記者会見の「首相追及」手法に批判の声 「逃げる印象与える狙い」 - 産経ニュース

安倍晋三首相の記者会見などで事前に決められた時間を過ぎても質問を続けようとしたり、首相が回答後も「逃げないでください」などと投げかけたりする一部の取材方法に、有識者や新聞記者OBから批判が上がっている。

なんのかんのと理由を付けて質問に答えようとしない首相や官邸の姿勢ではなく、質問をする側の記者に問題があるとする、全く産経新聞らしい内容だ。
 「有識者や新聞記者OBから批判」とあるのだが、産経新聞が元東京新聞論説副主幹でジャーナリストの長谷川 幸洋のコメントを取り上げている時点で、さもありなん、という感じしかしない。また有識者としているのは国際大の信田 智人教授と名古屋外国語大の高瀬 淳一教授だ。信田氏は

首相が危機的状況だと認識していないように映る

としているが、安倍のみならず現政府は危機的状況だと認識しているようには思えない。実際はそうではないのに映るのではなく、実際にそうなのだとしたらそのように見えて当然である。信田氏は首相が危機的状況だと認識している、となぜ言えるとしているのか、が記事には書かれておらず、根拠を示さずに見解を示した信田氏か、その部分を省いて記事化した記者、掲載した産経のどれか、又は全てに不備があるのではないか。
 また高瀬氏は、

国民の関心が高い案件は無理をしてでも前に出て、説明したほうがいい

と言っているのだが、産経の記者はまるで信田氏と同様の見解を示しているかのように、信田氏の見解に続いて「高瀬氏もーと指摘する」としている。文脈の筋が通っておらず支離滅裂だし、しかも高瀬氏の示した見解についてはその後全く触れることなく、もっと誠実に質問に答えろと安倍に詰め寄る毎日や朝日記者の姿勢を批判しているだけだ。
 産経は今年・2020年10月で全国紙ではなくなるようだが、一応大新聞の一角であるメディアが、イデオロギーの違い以前のこんな支離滅裂な記事を掲載しているという状況が日本にはある。

 有識者とは一体どんな意味か。有識者(ユウシキシャ)とは - コトバンク には、

広く物事を知っている人。学問・識見のある人

とある。 また、識者(シキシャ)とは - コトバンク では、

物事の正しい判断力を持っている人。見識のある人。有識者。

と説明している。つまり有識者とは「物事を正しく判断できる知識を持ち合わせている者」ということになる。
 この有識者という表現も、専門家と共に現政権下でそのイメージを著しく棄損されている。現政権下での有識者会議/政府専門家会議は、軒並み政府に忖度した見解ばかりを示す御用学者らの集まりと化している。つまり物事を正しく判断するのではなく、政府に都合のよい見解を井崎脩五郎式競馬予想的に示すだけの存在だ。井崎脩五郎式競馬予想については8/12の投稿で説明している。

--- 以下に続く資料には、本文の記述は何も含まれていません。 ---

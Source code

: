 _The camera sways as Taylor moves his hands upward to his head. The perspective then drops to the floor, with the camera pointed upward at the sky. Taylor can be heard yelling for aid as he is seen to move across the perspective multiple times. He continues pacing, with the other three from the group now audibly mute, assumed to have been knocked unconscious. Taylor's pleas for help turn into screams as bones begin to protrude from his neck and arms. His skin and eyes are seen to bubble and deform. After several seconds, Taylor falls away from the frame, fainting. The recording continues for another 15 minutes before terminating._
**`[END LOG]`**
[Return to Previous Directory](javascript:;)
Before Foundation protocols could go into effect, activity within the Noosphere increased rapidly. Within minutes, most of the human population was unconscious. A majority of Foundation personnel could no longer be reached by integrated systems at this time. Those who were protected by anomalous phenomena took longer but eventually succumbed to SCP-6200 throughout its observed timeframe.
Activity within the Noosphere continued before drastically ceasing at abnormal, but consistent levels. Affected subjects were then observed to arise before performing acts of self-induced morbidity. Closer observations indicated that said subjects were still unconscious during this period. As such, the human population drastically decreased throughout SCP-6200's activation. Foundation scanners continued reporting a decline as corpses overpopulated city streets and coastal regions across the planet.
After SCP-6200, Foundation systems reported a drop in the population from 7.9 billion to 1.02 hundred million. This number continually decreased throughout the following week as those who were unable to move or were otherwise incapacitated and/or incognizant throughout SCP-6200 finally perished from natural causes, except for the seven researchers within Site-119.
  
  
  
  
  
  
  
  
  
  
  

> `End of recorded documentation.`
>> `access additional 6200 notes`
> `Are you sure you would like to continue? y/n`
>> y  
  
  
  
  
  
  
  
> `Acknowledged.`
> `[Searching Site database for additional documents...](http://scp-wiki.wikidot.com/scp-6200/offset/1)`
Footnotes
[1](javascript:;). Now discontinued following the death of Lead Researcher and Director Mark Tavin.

 新型コロナウイルスの感染拡大を受けて、各地で不安に駆られて他県ナンバーに私刑を加える集団が現れたり、感染者が出た/出たと勘違いされた飲食店等に投石するなどする者が出たり、他県から帰省した者を排除しようとする動きが出るなどの事案が起きているが、それは政府や有識者、専門家など、本来は信頼できるはずの存在が、おかしな言説を繰り広げることで、信頼を失うことによって、市民の一部がより不安を煽られることで生じている側面もあるのではないだろうか。